The state Supreme Court in Marine Forests Soc'y v. California Coastal Comm'n, 36 Cal. 4th 1 (2005) overturned the appellate panel's decision. Although the high court questioned the original, at-will terms for appointees, the court focused its ruling on the amended, fixed-term appointments. The new version was just fine, the court determined. What's more, George went out of his way in his opinion to confirm the legitimacy of past Coastal Commission decisions. George's decision angered property rights activists who had battled the Commission for decades, but what the chief justice did was prevent chaos. A less-clear ruling could have opened the commission to all sorts of legal and administrative challenges.
In 2007, the court issued a ruling for planners and, one could argue, for community control. The case involved a City of Hanford zoning regulation that prohibited most furniture sales in a planned commercial (PC) zoning district. The regulation was intended to help preserve the economic viability of downtown Hanford, which had nice collection of furniture stores in its mix of uses.
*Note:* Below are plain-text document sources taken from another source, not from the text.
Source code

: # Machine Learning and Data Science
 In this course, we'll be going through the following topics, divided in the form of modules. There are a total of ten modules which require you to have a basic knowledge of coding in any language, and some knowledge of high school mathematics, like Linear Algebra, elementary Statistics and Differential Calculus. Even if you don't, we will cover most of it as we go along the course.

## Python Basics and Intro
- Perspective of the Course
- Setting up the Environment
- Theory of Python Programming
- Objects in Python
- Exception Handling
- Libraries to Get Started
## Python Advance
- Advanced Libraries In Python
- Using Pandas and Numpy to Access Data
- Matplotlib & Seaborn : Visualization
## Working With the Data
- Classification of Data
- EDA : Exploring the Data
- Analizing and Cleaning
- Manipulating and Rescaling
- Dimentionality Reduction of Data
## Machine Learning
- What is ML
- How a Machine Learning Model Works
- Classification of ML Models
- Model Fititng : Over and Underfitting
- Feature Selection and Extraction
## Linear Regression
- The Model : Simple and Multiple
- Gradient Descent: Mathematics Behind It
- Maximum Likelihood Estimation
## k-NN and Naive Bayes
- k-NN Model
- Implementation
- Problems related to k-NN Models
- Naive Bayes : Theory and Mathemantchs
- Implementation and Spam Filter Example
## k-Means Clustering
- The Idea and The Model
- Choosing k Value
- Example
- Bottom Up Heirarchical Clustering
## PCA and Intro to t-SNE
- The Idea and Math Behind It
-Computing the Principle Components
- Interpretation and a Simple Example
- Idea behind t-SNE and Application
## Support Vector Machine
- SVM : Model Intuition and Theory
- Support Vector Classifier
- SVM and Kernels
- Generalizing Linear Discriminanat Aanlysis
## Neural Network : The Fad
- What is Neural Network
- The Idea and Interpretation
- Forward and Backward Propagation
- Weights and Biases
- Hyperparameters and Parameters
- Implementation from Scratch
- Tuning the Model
A retailer located in the PC district challenged the ordinance as an unconstitutional limit on economic activity and won at the Fifth District Court of Appeal.
But George led the state high court's unanimous reversal. "In the present case, it is clear that the zoning ordinance's general prohibition on the sale of furniture in the PC district — although concededly intended, at least in part, to regulate competition — was adopted to promote the legitimate public purpose of preserving the economic viability of the Hanford downtown business district, rather than to serve any impermissible private anti-competitive purpose," George wrote in Hernandez v. City of Hanford, 41 Ca. 4th 279 (2007). Again, the court headed off chaos, as the Fifth District's decision could have been used as a basis to challenge all sorts of Euclidian zoning regulation.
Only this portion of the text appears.